Each microprocessor 14 and 20 is programmed to execute a cryptographic algorithm which operates on certain stored and/or transmitted data, as well as on a selected function code to generate an authentication code which is different for every transmission, thus preventing successful replay of a previously transmitted message. The authentication code is sufficiently short to be transmitted economically but the generation procedure has a complexity that renders it impractical for an adversary to predict the next valid code based on knowledge of previously transmitted messages. The procedure for message validation is first to compare the transmitter ID with IDs stored in the receiver memory, and if an ID match is found, then for the algorithm in the microprocessor to operate on a combination of shared secret data and transmitted data to produce authentication codes, and to determine that the command is valid if the codes are the same.
Two mechanisms are jointly used to assure that the authentication code changes in an unpredictable manner. First, the algorithm operates on a seed code which is changed according to a set of rules for each transmission. A sequence number is also incremented with each transmission and is included in the message so that the receiver algorithm will know how many seed code changes to execute in order to resynchronize with the transmitter since the receiver does not necessarily receive each transmission. Second, the authenticator code is generated as a function of the seed code and the cryptographic key as well as the desired function code. Since for each transmission the function code depends on which button the operator selects, another level of complexity is added to the authenticator code generation to confound attempts to determine a predictable progression of codes, all as described in the U.S. Pat. No. 5,506,905. As shown in FIG. 2, the actuation of any button 12 sends a signal to a respective hardware register 24 in the microprocessor 14 so that the microprocessor can determine which button or buttons are pressed. Pressing a certain sequence of buttons or a certain combination of buttons may be used for a special message whereas pressing a single button calls for a normal function such as door lock, unlock or trunk open.
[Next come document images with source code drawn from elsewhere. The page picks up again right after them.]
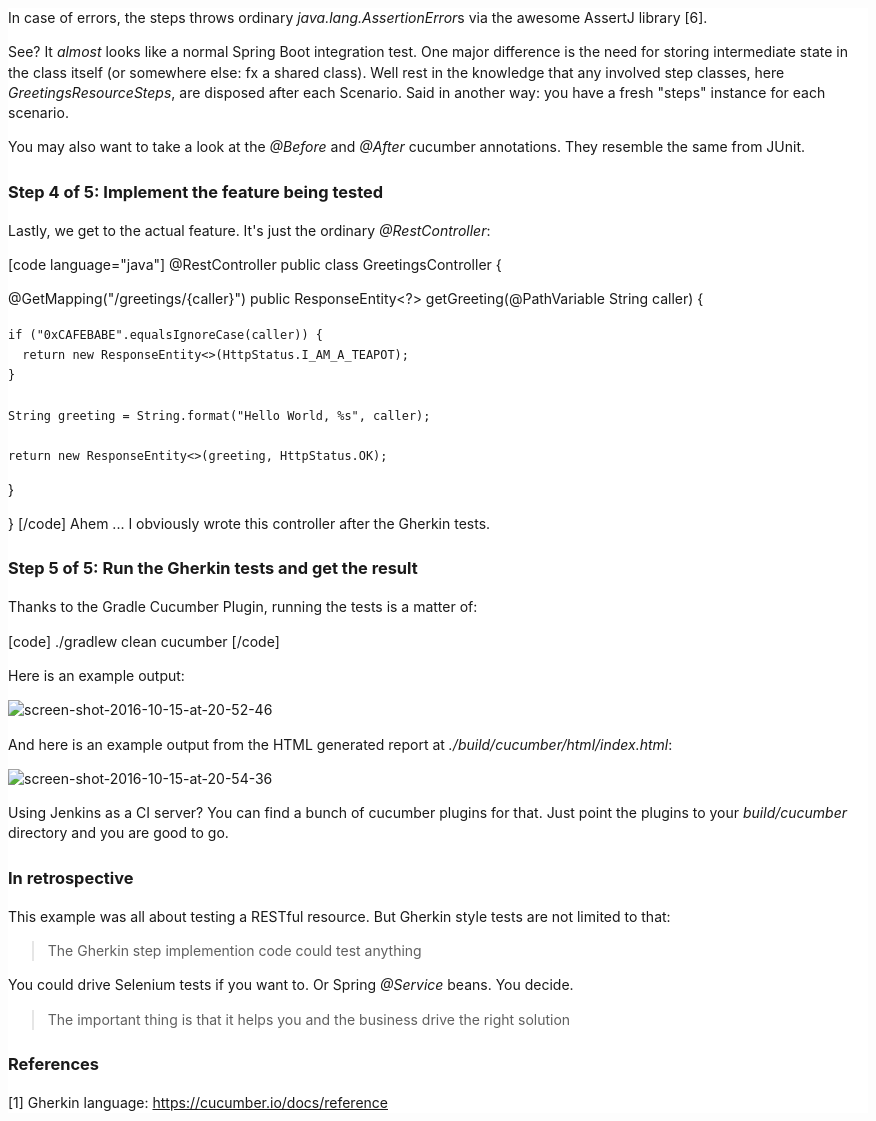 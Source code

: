 In case of errors, the steps throws ordinary <em>java.lang.AssertionError</em>s via the awesome AssertJ library [6].

See? It <em>almost</em> looks like a normal Spring Boot integration test. One major difference is the need for storing intermediate state in the class itself (or somewhere else: fx a shared class). Well rest in the knowledge that any involved step classes, here <em>GreetingsResourceSteps</em>, are disposed after each Scenario. Said in another way: you have a fresh "steps" instance for each scenario.

You may also want to take a look at the <em>@Before</em> and <em>@After</em> cucumber annotations. They resemble the same from JUnit.
<h3>Step 4 of 5: Implement the feature being tested</h3>
Lastly, we get to the actual feature. It's just the ordinary <em>@RestController</em>:

[code language="java"]
@RestController
public class GreetingsController {

  @GetMapping("/greetings/{caller}")
  public ResponseEntity<?> getGreeting(@PathVariable String caller) {

    if ("0xCAFEBABE".equalsIgnoreCase(caller)) {
      return new ResponseEntity<>(HttpStatus.I_AM_A_TEAPOT);
    }

    String greeting = String.format("Hello World, %s", caller);

    return new ResponseEntity<>(greeting, HttpStatus.OK);
  }

}
[/code]
Ahem ... I obviously wrote this controller after the Gherkin tests.
<h3>Step 5 of 5: Run the Gherkin tests and get the result</h3>
Thanks to the Gradle Cucumber Plugin, running the tests is a matter of:

[code]
./gradlew clean cucumber
[/code]

Here is an example output:

<img class="alignnone size-full wp-image-2432" src="https://moelholm.files.wordpress.com/2016/10/screen-shot-2016-10-15-at-20-52-46.png" alt="screen-shot-2016-10-15-at-20-52-46" width="1928" height="556" />

And here is an example output from the HTML generated report at <em>./build/cucumber/html/index.html</em>:

<img class="alignnone size-full wp-image-2433" src="https://moelholm.files.wordpress.com/2016/10/screen-shot-2016-10-15-at-20-54-36.png" alt="screen-shot-2016-10-15-at-20-54-36" width="996" height="938" />

Using Jenkins as a CI server? You can find a bunch of cucumber plugins for that. Just point the plugins to your <em>build/cucumber</em> directory and you are good to go.
<h3>In retrospective</h3>
This example was all about testing a RESTful resource. But Gherkin style tests are not limited to that:
<blockquote>The Gherkin step implemention code could test anything</blockquote>
You could drive Selenium tests if you want to. Or Spring <em>@Service</em> beans. You decide.
<blockquote>The important thing is that it helps you and the business drive the right solution</blockquote>
<h3>References</h3>
[1] Gherkin language:
<a href="https://cucumber.io/docs/reference" target="_blank">https://cucumber.io/docs/reference</a>
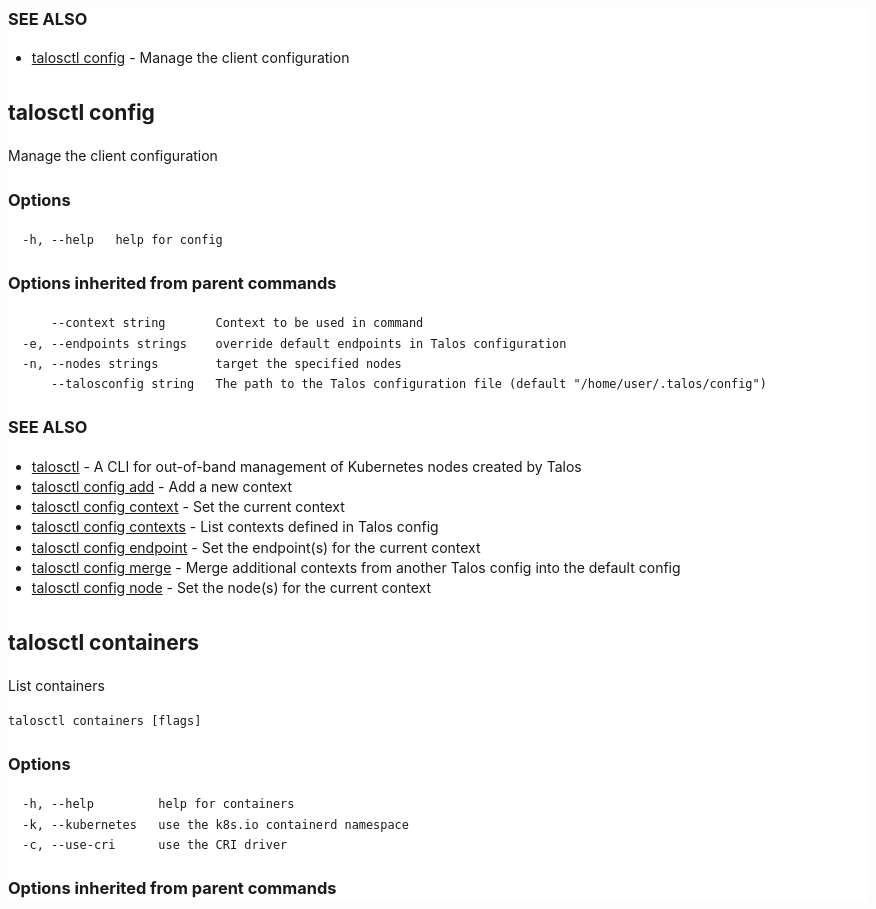 ### SEE ALSO

* [talosctl config](#talosctl-config)	 - Manage the client configuration

## talosctl config

Manage the client configuration

### Options

```
  -h, --help   help for config
```

### Options inherited from parent commands

```
      --context string       Context to be used in command
  -e, --endpoints strings    override default endpoints in Talos configuration
  -n, --nodes strings        target the specified nodes
      --talosconfig string   The path to the Talos configuration file (default "/home/user/.talos/config")
```

### SEE ALSO

* [talosctl](#talosctl)	 - A CLI for out-of-band management of Kubernetes nodes created by Talos
* [talosctl config add](#talosctl-config-add)	 - Add a new context
* [talosctl config context](#talosctl-config-context)	 - Set the current context
* [talosctl config contexts](#talosctl-config-contexts)	 - List contexts defined in Talos config
* [talosctl config endpoint](#talosctl-config-endpoint)	 - Set the endpoint(s) for the current context
* [talosctl config merge](#talosctl-config-merge)	 - Merge additional contexts from another Talos config into the default config
* [talosctl config node](#talosctl-config-node)	 - Set the node(s) for the current context

## talosctl containers

List containers

```
talosctl containers [flags]
```

### Options

```
  -h, --help         help for containers
  -k, --kubernetes   use the k8s.io containerd namespace
  -c, --use-cri      use the CRI driver
```

### Options inherited from parent commands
In manufacture, the microprocessors of both the transmitter and the receiver are equipped with the same cryptographic engine to thereby calculate the same authenticator, given common input information. Each transmitter is permanently programmed with a cryptographic key, an initial seed, and an ID number. When a receiver is first matched with one or more transmitters, it must learn those three codes. This is accomplished by enabling the program switch 22 on the receiver and actuating the transmitter to send a program message containing these codes. The transmitter is typically actuated in this case by pressing two buttons simultaneously. The program message is shown in FIG. 3. It includes a preamble which indicates the start of a message, the transmitter ID, the initial seed, the cryptographic key and a CRC. The CRC (cyclic redundancy code) is calculated from all the other field data.
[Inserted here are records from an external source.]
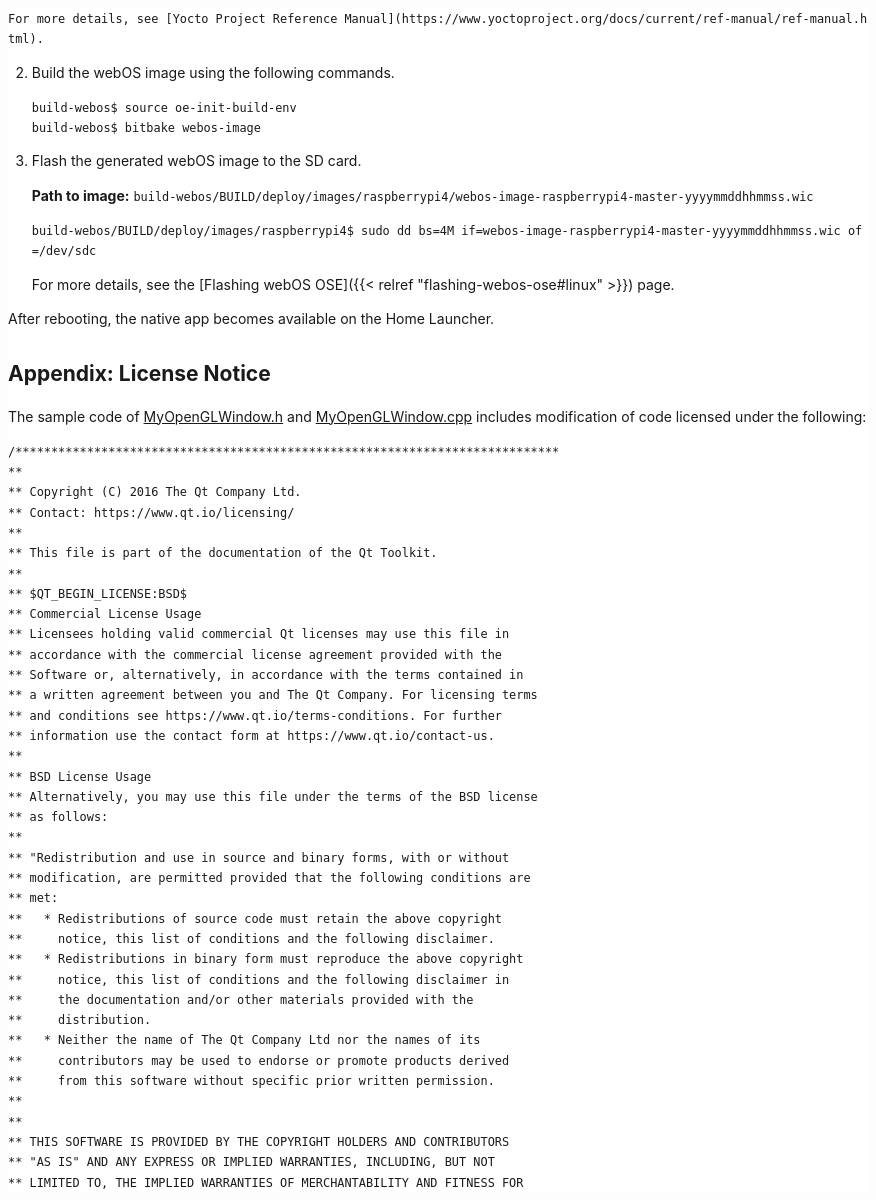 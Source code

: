     For more details, see [Yocto Project Reference Manual](https://www.yoctoproject.org/docs/current/ref-manual/ref-manual.html).

2.  Build the webOS image using the following commands.

    ``` bash
    build-webos$ source oe-init-build-env
    build-webos$ bitbake webos-image
    ```

3.  Flash the generated webOS image to the SD card.

    **Path to image:** `build-webos/BUILD/deploy/images/raspberrypi4/webos-image-raspberrypi4-master-yyyymmddhhmmss.wic`

    ``` bash
    build-webos/BUILD/deploy/images/raspberrypi4$ sudo dd bs=4M if=webos-image-raspberrypi4-master-yyyymmddhhmmss.wic of=/dev/sdc
    ```

    For more details, see the [Flashing webOS OSE]({{< relref "flashing-webos-ose#linux" >}}) page.

After rebooting, the native app becomes available on the Home Launcher.

## Appendix: License Notice

The sample code of [MyOpenGLWindow.h](#myopenglwindow-h) and [MyOpenGLWindow.cpp](#myopenglwindow-cpp) includes modification of code licensed under the following:

``` plaintext
/****************************************************************************
**
** Copyright (C) 2016 The Qt Company Ltd.
** Contact: https://www.qt.io/licensing/
**
** This file is part of the documentation of the Qt Toolkit.
**
** $QT_BEGIN_LICENSE:BSD$
** Commercial License Usage
** Licensees holding valid commercial Qt licenses may use this file in
** accordance with the commercial license agreement provided with the
** Software or, alternatively, in accordance with the terms contained in
** a written agreement between you and The Qt Company. For licensing terms
** and conditions see https://www.qt.io/terms-conditions. For further
** information use the contact form at https://www.qt.io/contact-us.
**
** BSD License Usage
** Alternatively, you may use this file under the terms of the BSD license
** as follows:
**
** "Redistribution and use in source and binary forms, with or without
** modification, are permitted provided that the following conditions are
** met:
**   * Redistributions of source code must retain the above copyright
**     notice, this list of conditions and the following disclaimer.
**   * Redistributions in binary form must reproduce the above copyright
**     notice, this list of conditions and the following disclaimer in
**     the documentation and/or other materials provided with the
**     distribution.
**   * Neither the name of The Qt Company Ltd nor the names of its
**     contributors may be used to endorse or promote products derived
**     from this software without specific prior written permission.
**
**
** THIS SOFTWARE IS PROVIDED BY THE COPYRIGHT HOLDERS AND CONTRIBUTORS
** "AS IS" AND ANY EXPRESS OR IMPLIED WARRANTIES, INCLUDING, BUT NOT
** LIMITED TO, THE IMPLIED WARRANTIES OF MERCHANTABILITY AND FITNESS FOR
```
During use, a normal command is generated by pressing one transmitter button and a message is transmitted in the form shown in FIG. 4 including a preamble, a function code, the transmitter ID, a sequence number, an authenticator, and a CRC. If the transmitter normal message is sent a few times when the receiver is out of range, the receiver loses synchronization with the transmitter but can catch up by using the sequence number to resynchronize. If the receiver lags in sequence by a given amount such as 264 sequence numbers, it cannot automatically resynchronize. Then it is necessary to transmit a Resynch command which is like the normal command of FIG. 4 except that a randomly selected sequence number is used. When the Resynch command is given, the initial seed is used along with the new sequence number to determine the authenticator in both the transmitter and the receiver.
During manufacture of the system, the transmitters must be signed up to the receiver and then verified to ensure correct functioning of the system later when the system is attached to a vehicle. This has been accomplished by inserting the transmitters into a station where solenoids would manipulate the buttons in a particular way to induce a fast sign-up mode. This would send a program message after one second, but for only the first transmission of the program message. Thereafter the transmitter would require a 10 second delay for sending any subsequent messages. The longer delay is desirable to reduce the potential of inadvertently sending a program message once the transmitter was in the possession of the end user. The reduced time for initial sign up (along with the solenoid activity) is still too long for efficient manufacturing, and it is available only once. It is desirable to further reduce the sign up time and to increase its availability.